» **WHAT TO WORK ON**: From the entries below, copy out all lines holding "double".

» **RECORDS PROVIDED**:

____________

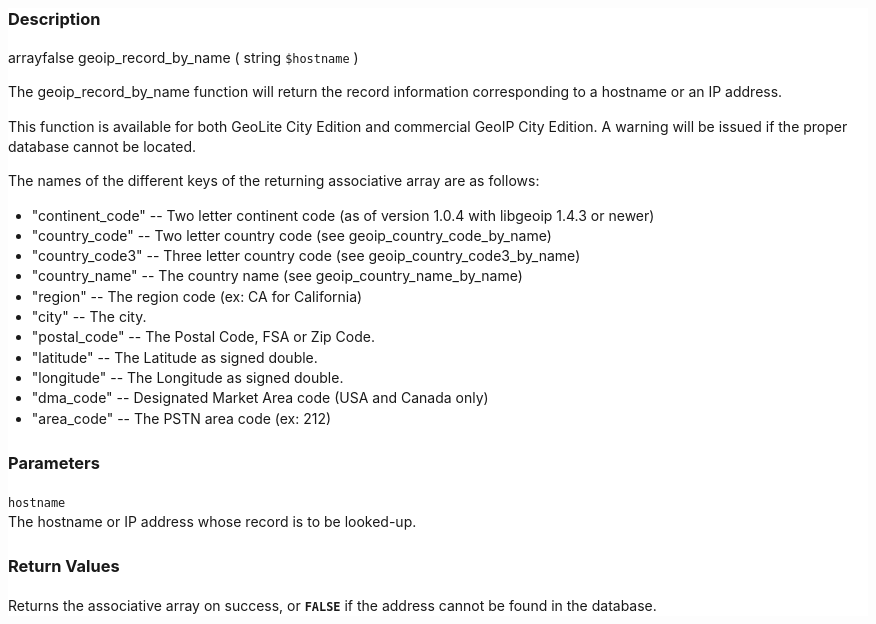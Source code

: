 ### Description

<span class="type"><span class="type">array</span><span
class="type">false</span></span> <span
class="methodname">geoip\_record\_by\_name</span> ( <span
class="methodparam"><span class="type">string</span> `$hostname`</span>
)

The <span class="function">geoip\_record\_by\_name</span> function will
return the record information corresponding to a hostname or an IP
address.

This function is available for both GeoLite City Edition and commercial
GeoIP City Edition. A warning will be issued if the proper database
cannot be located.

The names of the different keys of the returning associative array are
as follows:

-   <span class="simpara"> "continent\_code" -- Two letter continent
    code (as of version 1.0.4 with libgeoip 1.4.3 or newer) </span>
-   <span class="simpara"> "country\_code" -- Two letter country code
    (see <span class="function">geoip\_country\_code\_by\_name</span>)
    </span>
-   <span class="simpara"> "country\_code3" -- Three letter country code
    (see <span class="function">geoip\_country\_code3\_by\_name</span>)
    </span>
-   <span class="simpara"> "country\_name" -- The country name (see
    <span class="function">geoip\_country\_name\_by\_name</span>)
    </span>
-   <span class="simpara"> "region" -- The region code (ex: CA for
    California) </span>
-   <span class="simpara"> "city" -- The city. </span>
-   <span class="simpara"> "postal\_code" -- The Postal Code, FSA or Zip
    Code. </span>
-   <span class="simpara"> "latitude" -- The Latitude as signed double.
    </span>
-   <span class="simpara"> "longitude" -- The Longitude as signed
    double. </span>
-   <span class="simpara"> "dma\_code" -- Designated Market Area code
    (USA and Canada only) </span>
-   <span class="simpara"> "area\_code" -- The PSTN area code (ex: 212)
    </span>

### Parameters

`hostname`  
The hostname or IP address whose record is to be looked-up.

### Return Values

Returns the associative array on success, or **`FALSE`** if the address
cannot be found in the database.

____________

» **ANSWER BELOW**:
-   <span class="simpara"> "latitude" -- The Latitude as signed double.
    double. </span>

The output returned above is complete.